**Your instructions:** Go through the records below and report each line with "vercel" in it.

**Material for the task:**
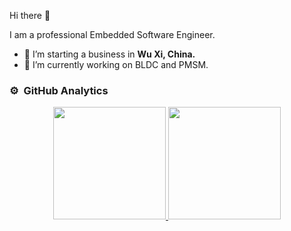 Hi there 👋

I am a professional Embedded Software Engineer.

- 🔭 I’m starting a business in <b>Wu Xi, China.</b>
- 🌱 I’m currently working on BLDC and PMSM.

### ⚙️ &nbsp;GitHub Analytics

<p align="center">
<a href="https://github.com/luck4ever">
  <img height="180em" src="https://github-readme-stats.vercel.app/api?username=luck4ever&show_icons=true&include_all_commits=true&count_private=true" />
  <img height="180em" src="https://github-readme-stats.vercel.app/api/top-langs/?username=luck4ever&layout=compact&langs_count=8" />
</a>
</p>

**Answer section:**
  <img height="180em" src="https://github-readme-stats.vercel.app/api?username=luck4ever&show_icons=true&include_all_commits=true&count_private=true" />
  <img height="180em" src="https://github-readme-stats.vercel.app/api/top-langs/?username=luck4ever&layout=compact&langs_count=8" />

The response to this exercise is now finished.